Stored data entries:
++++++++++++++++++++
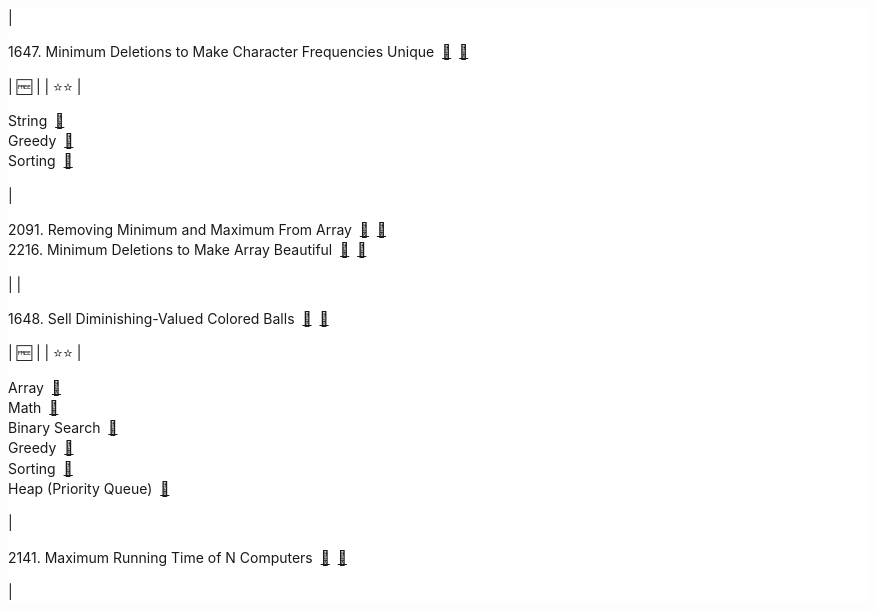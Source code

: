 | <dl><dt>1647. Minimum Deletions to Make Character Frequencies Unique&nbsp;&nbsp;[:link:](https://leetcode.com/problems/minimum-deletions-to-make-character-frequencies-unique)&nbsp;&nbsp;[:memo:](../../Questions/1647__minimum-deletions-to-make-character-frequencies-unique)</dt></dl>                                     | 🆓    |        | ⭐️⭐️       | <dl><dt>String&nbsp;&nbsp;[:link:](https://leetcode.com/tag/string)</dt><dt>Greedy&nbsp;&nbsp;[:link:](https://leetcode.com/tag/greedy)</dt><dt>Sorting&nbsp;&nbsp;[:link:](https://leetcode.com/tag/sorting)</dt></dl>                                                                                                                                                                                                                                                                                                                                                                                   | <dl><dt>2091. Removing Minimum and Maximum From Array&nbsp;&nbsp;[:link:](https://leetcode.com/problems/removing-minimum-and-maximum-from-array)&nbsp;&nbsp;[:memo:](../../Questions/2091__removing-minimum-and-maximum-from-array)</dt><dt>2216. Minimum Deletions to Make Array Beautiful&nbsp;&nbsp;[:link:](https://leetcode.com/problems/minimum-deletions-to-make-array-beautiful)&nbsp;&nbsp;[:memo:](../../Questions/2216__minimum-deletions-to-make-array-beautiful)</dt></dl>                                                                                                                                                                                                                                                                                                                                                                                                                                                                                                                                                                                                                                                                                                                                                                                                                                                                                                                                                                                                                                                   |
| <dl><dt>1648. Sell Diminishing-Valued Colored Balls&nbsp;&nbsp;[:link:](https://leetcode.com/problems/sell-diminishing-valued-colored-balls)&nbsp;&nbsp;[:memo:](../../Questions/1648__sell-diminishing-valued-colored-balls)</dt></dl>                                                                                        | 🆓    |        | ⭐️⭐️       | <dl><dt>Array&nbsp;&nbsp;[:link:](https://leetcode.com/tag/array)</dt><dt>Math&nbsp;&nbsp;[:link:](https://leetcode.com/tag/math)</dt><dt>Binary Search&nbsp;&nbsp;[:link:](https://leetcode.com/tag/binary-search)</dt><dt>Greedy&nbsp;&nbsp;[:link:](https://leetcode.com/tag/greedy)</dt><dt>Sorting&nbsp;&nbsp;[:link:](https://leetcode.com/tag/sorting)</dt><dt>Heap (Priority Queue)&nbsp;&nbsp;[:link:](https://leetcode.com/tag/heap-priority-queue)</dt></dl>                                                                                                                                   | <dl><dt>2141. Maximum Running Time of N Computers&nbsp;&nbsp;[:link:](https://leetcode.com/problems/maximum-running-time-of-n-computers)&nbsp;&nbsp;[:memo:](../../Questions/2141__maximum-running-time-of-n-computers)</dt></dl>                                                                                                                                                                                                                                                                                                                                                                                                                                                                                                                                                                                                                                                                                                                                                                                                                                                                                                                                                                                                                                                                                                                                                                                                                                                                                                         |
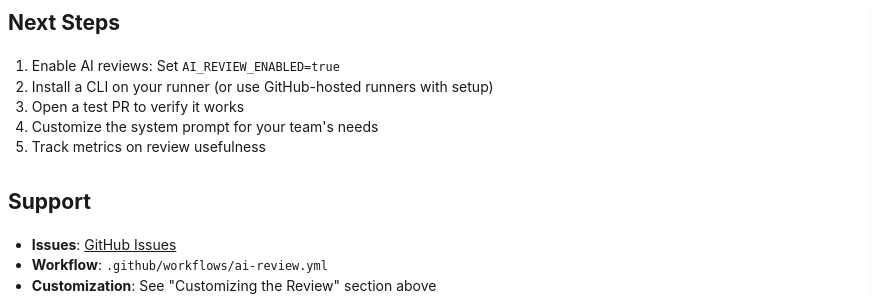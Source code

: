 
## Next Steps

1. Enable AI reviews: Set `AI_REVIEW_ENABLED=true`
2. Install a CLI on your runner (or use GitHub-hosted runners with setup)
3. Open a test PR to verify it works
4. Customize the system prompt for your team's needs
5. Track metrics on review usefulness

## Support

- **Issues**: [GitHub Issues](https://github.com/Softsensor-org/SoftSensorAI/issues)
- **Workflow**: `.github/workflows/ai-review.yml`
- **Customization**: See "Customizing the Review" section above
++++++++++++++++++++
**TASK DESCRIPTION**
Whenever a line of the data holds the string "your", pick that line out.

**FINISHED TASK**
2. Install a CLI on your runner (or use GitHub-hosted runners with setup)
4. Customize the system prompt for your team's needs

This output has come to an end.